The Monero Research Lab is a team of voluntary researchers, scientists and academics that did analyse Monero and its predecessor CryptoNote in the past, explaining both past attacks and possible privacy issues in the current network. Their research is mostly funded by donations from the Monero community and is publicly available.
In the following segment I will list every security issue they found and their implemented or proposed solution. Elaborations are my comments but are mostly based on the research results.
TL;DR
- Seven possible attack vectors
- Six solutions have been implemented
- One issue is not yet resolved
If an attacker owns many transactions and you use solely his outputs
as mixins, he is able to deobfuscate the ring signature. He could spam
the network with transactions to increase the probability of becoming
a mixin.
Solution: Enforced minimum mixin of 2 will reduce the share of evil outputs over time
Status: Implemented
Elaboration
- Fees and a possible deflation make this attack rather expensive for the excessive amounts the attacker would need to buy, hold and move: "If Burns controls half of all outputs, then 12.5% of all new transactions will have a ring signature composed entirely of his outputs"
- Accidental deobfuscations (mixin = 0) can be prevented by enforcing a protocol level minimum mixin
- With a protocol level minimum mixin of 2 and the resulting 12.5% chance of deobfuscating a transaction, the share of the malicious outputs gets reduced with every new transaction on the network, effectively "repairing" itself as long as the attacker does not keep on producing outputs
On 4 September 2014, an unusual and novel attack was executed against
the Monero cryptocurrency network. This attack partitioned the network
into two distinct subsets which refused to accept the legitimacy of
the other subset.
Solution
On [...] the same date as the attack, the first solution to the
exploit was publicly announced by Rafal Freeman [...] The Monero
development team released patch 0.8.8.3 on 6 September 2014 to [...]
allow miners to identify the A side of the network [...] and to
identify foreign nodes with the B-side version of block 202612
Status: Implemented
Elaboration
- A bug in the fresh fork of the poorly documented Bytecoin implementation caused this issue that was fixed temporarily on the same day and permanently two days later
- The attack made different nodes not recognize each other as correctly working, splitting the nodes temporarily into two parallel blockchains and effectively doubling the amount of funds per person
One may have reasonably assumed that the original CryptoNote
developers would have implemented a standardized denomination
requirement for all transaction outputs, but [...] the protocol does
not disallow any strange denominations [...] Hence, no mix-ins are
possible
Solution: RingCT hides the amounts of transactions, making denominations useless and removing dust
Status: Implemented
An observer cannot distinguish which transaction output [...] is the
output actually being spent [...] However, [...] an attacker may model
the cumulative probability that the output has already been spent as
an increasing function of time [...] Hence, [...] the youngest output
used to fashion the ring signature is the most likely output to be the
genuine output being spent
Solution: No solution in sight ( discussion for a solution can be found here )
Elaboration
When an exchange rate is experiencing a [...] inflation, rational
users are more likely to spend their transaction outputs [...] When an
exchange rate is experiencing a [...] deflation, rational users are
more likely to hoard [...] Hence, the distribution of transaction
output ages will at least vary over time, and, presuming any
proportion of users are rational will certainly depend sensitively on
the economic performance of the currency.
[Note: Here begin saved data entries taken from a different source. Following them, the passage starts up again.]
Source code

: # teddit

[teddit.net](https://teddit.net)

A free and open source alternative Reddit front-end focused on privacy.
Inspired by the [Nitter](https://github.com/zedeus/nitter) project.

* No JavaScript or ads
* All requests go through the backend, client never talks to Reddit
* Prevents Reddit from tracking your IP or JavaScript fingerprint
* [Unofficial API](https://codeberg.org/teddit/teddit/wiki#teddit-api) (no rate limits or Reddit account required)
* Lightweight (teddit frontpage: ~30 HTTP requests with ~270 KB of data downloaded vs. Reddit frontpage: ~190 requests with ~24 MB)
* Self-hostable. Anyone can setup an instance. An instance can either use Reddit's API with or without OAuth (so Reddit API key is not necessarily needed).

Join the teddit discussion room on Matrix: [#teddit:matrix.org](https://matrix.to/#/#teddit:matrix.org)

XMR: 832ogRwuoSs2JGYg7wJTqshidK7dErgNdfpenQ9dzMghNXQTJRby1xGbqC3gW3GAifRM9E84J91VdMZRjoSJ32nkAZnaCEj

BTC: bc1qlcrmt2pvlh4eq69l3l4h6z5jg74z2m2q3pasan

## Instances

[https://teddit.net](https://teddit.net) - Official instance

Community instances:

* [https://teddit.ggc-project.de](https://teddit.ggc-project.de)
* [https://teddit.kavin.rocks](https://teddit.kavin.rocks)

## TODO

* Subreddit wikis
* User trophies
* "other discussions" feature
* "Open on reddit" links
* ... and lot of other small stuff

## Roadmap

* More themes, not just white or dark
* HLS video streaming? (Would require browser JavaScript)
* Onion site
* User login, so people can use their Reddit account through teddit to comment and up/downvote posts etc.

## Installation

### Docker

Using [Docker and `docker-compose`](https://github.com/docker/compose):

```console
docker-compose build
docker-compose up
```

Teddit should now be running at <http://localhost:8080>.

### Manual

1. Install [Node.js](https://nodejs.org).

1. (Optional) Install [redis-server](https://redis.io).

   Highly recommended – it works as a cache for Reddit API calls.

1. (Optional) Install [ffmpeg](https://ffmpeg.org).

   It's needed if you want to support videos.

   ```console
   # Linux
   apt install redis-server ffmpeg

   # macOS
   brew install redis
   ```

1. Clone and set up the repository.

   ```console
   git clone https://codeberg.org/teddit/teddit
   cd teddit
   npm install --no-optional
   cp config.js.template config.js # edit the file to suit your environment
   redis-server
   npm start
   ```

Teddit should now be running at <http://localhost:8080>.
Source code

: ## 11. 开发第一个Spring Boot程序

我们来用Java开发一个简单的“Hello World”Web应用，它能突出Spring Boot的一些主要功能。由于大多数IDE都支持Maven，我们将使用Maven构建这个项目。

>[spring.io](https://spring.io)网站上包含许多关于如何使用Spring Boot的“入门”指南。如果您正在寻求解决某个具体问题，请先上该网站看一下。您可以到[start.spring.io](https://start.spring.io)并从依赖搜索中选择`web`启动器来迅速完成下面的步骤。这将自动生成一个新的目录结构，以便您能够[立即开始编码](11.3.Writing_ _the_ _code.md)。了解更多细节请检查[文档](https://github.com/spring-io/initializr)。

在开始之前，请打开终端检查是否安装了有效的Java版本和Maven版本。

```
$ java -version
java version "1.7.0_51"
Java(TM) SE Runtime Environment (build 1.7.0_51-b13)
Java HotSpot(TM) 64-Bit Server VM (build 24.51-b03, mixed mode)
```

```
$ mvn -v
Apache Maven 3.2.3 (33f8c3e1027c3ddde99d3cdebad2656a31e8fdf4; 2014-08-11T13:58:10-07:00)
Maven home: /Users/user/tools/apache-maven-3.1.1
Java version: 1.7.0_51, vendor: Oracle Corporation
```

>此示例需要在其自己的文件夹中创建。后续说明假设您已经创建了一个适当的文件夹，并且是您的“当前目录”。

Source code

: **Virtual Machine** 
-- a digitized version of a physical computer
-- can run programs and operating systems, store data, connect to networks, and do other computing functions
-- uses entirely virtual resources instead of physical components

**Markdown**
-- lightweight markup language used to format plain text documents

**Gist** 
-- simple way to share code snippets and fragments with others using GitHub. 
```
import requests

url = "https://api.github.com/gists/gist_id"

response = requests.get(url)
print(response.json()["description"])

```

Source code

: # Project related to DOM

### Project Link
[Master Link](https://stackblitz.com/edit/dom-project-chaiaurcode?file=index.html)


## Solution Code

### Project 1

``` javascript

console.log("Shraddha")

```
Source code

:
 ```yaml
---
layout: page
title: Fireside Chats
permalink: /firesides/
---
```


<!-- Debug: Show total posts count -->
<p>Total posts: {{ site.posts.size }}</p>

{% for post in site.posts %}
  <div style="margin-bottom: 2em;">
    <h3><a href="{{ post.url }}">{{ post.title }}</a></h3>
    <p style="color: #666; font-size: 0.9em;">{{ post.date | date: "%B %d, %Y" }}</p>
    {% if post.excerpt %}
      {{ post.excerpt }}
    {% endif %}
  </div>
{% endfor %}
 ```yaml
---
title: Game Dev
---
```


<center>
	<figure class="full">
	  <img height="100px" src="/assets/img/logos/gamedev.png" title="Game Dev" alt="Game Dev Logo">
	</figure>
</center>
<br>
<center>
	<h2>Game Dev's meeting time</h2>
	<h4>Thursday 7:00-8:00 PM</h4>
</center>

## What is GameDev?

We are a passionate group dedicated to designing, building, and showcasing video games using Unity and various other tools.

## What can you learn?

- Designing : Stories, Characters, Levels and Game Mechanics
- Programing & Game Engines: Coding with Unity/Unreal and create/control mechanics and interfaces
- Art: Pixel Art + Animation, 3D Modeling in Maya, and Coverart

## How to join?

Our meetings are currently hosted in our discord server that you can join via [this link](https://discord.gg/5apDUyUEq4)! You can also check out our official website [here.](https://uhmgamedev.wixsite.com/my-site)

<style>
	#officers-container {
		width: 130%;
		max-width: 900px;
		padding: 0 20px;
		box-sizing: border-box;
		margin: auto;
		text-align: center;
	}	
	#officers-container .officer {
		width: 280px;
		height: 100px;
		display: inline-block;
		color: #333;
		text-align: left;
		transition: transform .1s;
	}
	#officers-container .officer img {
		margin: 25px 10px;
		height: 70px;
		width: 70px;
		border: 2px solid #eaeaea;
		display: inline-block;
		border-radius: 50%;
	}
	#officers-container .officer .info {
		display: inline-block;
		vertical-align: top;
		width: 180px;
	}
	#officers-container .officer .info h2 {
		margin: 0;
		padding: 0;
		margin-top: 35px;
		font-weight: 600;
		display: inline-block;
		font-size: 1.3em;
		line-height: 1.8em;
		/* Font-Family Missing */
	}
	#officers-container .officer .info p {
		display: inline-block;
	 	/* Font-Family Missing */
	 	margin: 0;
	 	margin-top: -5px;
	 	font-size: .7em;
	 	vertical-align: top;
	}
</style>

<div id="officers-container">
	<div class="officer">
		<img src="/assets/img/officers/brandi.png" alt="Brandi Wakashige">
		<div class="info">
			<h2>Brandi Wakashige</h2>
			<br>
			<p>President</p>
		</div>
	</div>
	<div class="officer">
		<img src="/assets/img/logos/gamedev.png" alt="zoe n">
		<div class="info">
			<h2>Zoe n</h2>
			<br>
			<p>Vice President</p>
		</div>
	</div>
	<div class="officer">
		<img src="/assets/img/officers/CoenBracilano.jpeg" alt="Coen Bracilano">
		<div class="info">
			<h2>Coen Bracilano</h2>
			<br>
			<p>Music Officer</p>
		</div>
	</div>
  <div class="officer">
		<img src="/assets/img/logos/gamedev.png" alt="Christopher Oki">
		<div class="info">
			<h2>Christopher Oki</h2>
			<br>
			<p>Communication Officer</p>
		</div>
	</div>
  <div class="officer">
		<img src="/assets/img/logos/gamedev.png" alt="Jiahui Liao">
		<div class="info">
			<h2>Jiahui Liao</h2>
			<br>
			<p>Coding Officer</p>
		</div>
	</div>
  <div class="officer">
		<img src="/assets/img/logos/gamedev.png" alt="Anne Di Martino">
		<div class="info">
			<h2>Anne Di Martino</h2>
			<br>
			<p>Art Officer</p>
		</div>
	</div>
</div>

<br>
It is unwise to design
security recommendations around the economic performance of our
protocol.
Note: This issue is currently the biggest issue of Monero privacy and was subject to another scientific paper, which can be found here. This research is under criticism for not clarifying the ties to the ZCash Foundation well enough.
an observer may conclude that the outputs stemming from a common root
transaction are more likely to belong to the true signer of the
transaction
Solution: RingCT will prevent denominations and therefore reduce the probability of outputs stemming from the same transaction
Status: Implemented
if a set of distinct transactions has some common data (such as a
common block height) and if all transactions in this set use mix-ins
with some other common data, then it is likely that these transactions
are related by a common user
Solution: RingCT reduces the amount of shared data
Status: Implemented
One possible attack against the original CryptoNote or ring-coin
protocol is blockchain analysis based on the amounts sent in a given
transaction
it requires a given [...] ring signature with other pubkeys having the
same amount. For less common amounts, this means there may be a
smaller number of potential pairs
Solution: RingCT. MRL-0005 is actually all about how it works.